Bonds, 50, is a coal miner’s daughter. Until 2 1/2 years
ago, her family had lived for nine generations – starting not long after the
Revolutionary War – in and around Marfork Hollow near the Big Coal River,
about 40 miles south of Charleston. But in 2001 they moved away, saying Massey’s
round-the-clock mining had made life there impossible.
Since then, Bonds, who goes by the nickname Judy, has thrown
herself more than ever into a struggle being waged by several thousand West
Virginians to save their communities and the mountains themselves from what they
see as the relentless assault of coal companies.

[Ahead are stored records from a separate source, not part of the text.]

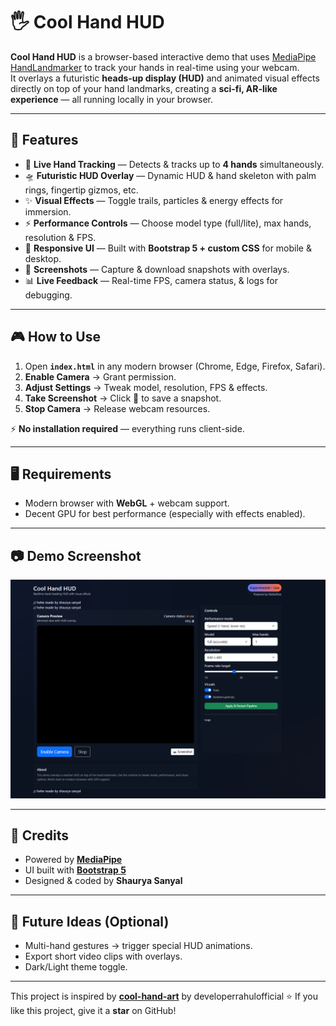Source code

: # 🖐️ Cool Hand HUD

**Cool Hand HUD** is a browser-based interactive demo that uses [MediaPipe HandLandmarker](https://developers.google.com/mediapipe/solutions/vision/hand_landmarker) to track your hands in real-time using your webcam.  
It overlays a futuristic **heads-up display (HUD)** and animated visual effects directly on top of your hand landmarks, creating a **sci-fi, AR-like experience** — all running locally in your browser.

---

## 🚀 Features

- 🎥 **Live Hand Tracking** — Detects & tracks up to **4 hands** simultaneously.  
- 🛸 **Futuristic HUD Overlay** — Dynamic HUD & hand skeleton with palm rings, fingertip gizmos, etc.  
- ✨ **Visual Effects** — Toggle trails, particles & energy effects for immersion.  
- ⚡ **Performance Controls** — Choose model type (full/lite), max hands, resolution & FPS.  
- 📱 **Responsive UI** — Built with **Bootstrap 5 + custom CSS** for mobile & desktop.  
- 📸 **Screenshots** — Capture & download snapshots with overlays.  
- 📊 **Live Feedback** — Real-time FPS, camera status, & logs for debugging.  

---

## 🎮 How to Use

1. Open **`index.html`** in any modern browser (Chrome, Edge, Firefox, Safari).  
2. **Enable Camera** → Grant permission.  
3. **Adjust Settings** → Tweak model, resolution, FPS & effects.  
4. **Take Screenshot** → Click 📸 to save a snapshot.  
5. **Stop Camera** → Release webcam resources.  

⚡ **No installation required** — everything runs client-side.  

---

## 🖥️ Requirements

- Modern browser with **WebGL** + webcam support.  
- Decent GPU for best performance (especially with effects enabled).  

---

## 📷 Demo Screenshot

![Cool Hand HUD Demo](image.png)  

---

## 🙌 Credits

- Powered by **[MediaPipe](https://developers.google.com/mediapipe/)**  
- UI built with **[Bootstrap 5](https://getbootstrap.com/)**  
- Designed & coded by **Shaurya Sanyal**  

---

## 📌 Future Ideas (Optional)

- Multi-hand gestures → trigger special HUD animations.  
- Export short video clips with overlays.  
- Dark/Light theme toggle.  

---
This project is inspired by **[cool-hand-art](https://github.com/developerrahulofficial/cool-hand-art)** by developerrahulofficial
⭐ If you like this project, give it a **star** on GitHub!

Bonds has been in the thick of fights over coal company
blasting that sends small boulders crashing into homes, over collisions between
cars and overloaded coal trucks barreling along narrow mountain roads, and over
dams holding back billions of gallons of coal waste near schools. But even in
West Virginia, few knew her name.
That changed in April, when Bonds received the $125,000
Goldman Prize, the world’s premier award for grass-roots environmental
activism.
The award recognized Bonds’s work opposing
"mountaintop removal" – a growing form of strip mining that involves
blowing the tops off mountains to get at coal deposits beneath, while millions
of tons of rubble are dumped into valleys below, burying streams. Bonds calls it
"environmental insanity."
Some towns near these stupendous operations have been
abandoned, and the damage to forests, wildlife and water has environmentalists
up in arms. The battle to halt mountaintop removal, which has centered on
whether clogging waterways with mining debris violates the federal Clean Water
Act, is being waged in the federal courts and in Congress. The Bush
administration, determined to maintain coal as a key energy source, rewrote the
Clean Water Act’s rules to make mountaintop removal legal by allowing mining
waste to be dumped into waterways.
Her national award "speaks volumes for the stereotype of
hillbillies," says Bonds, who proudly calls herself one. Although she makes
only $13,800 a year as organizer for a small community group called Coal River
Mountain Watch, she is donating $49,000 of the prize to her group and its
allies.
Her determination has inspired others. "She’s very
fierce and passionate, and it comes straight from her heart … That’s
powerful," says Janet Fout of the Ohio Valley Environmental Coalition.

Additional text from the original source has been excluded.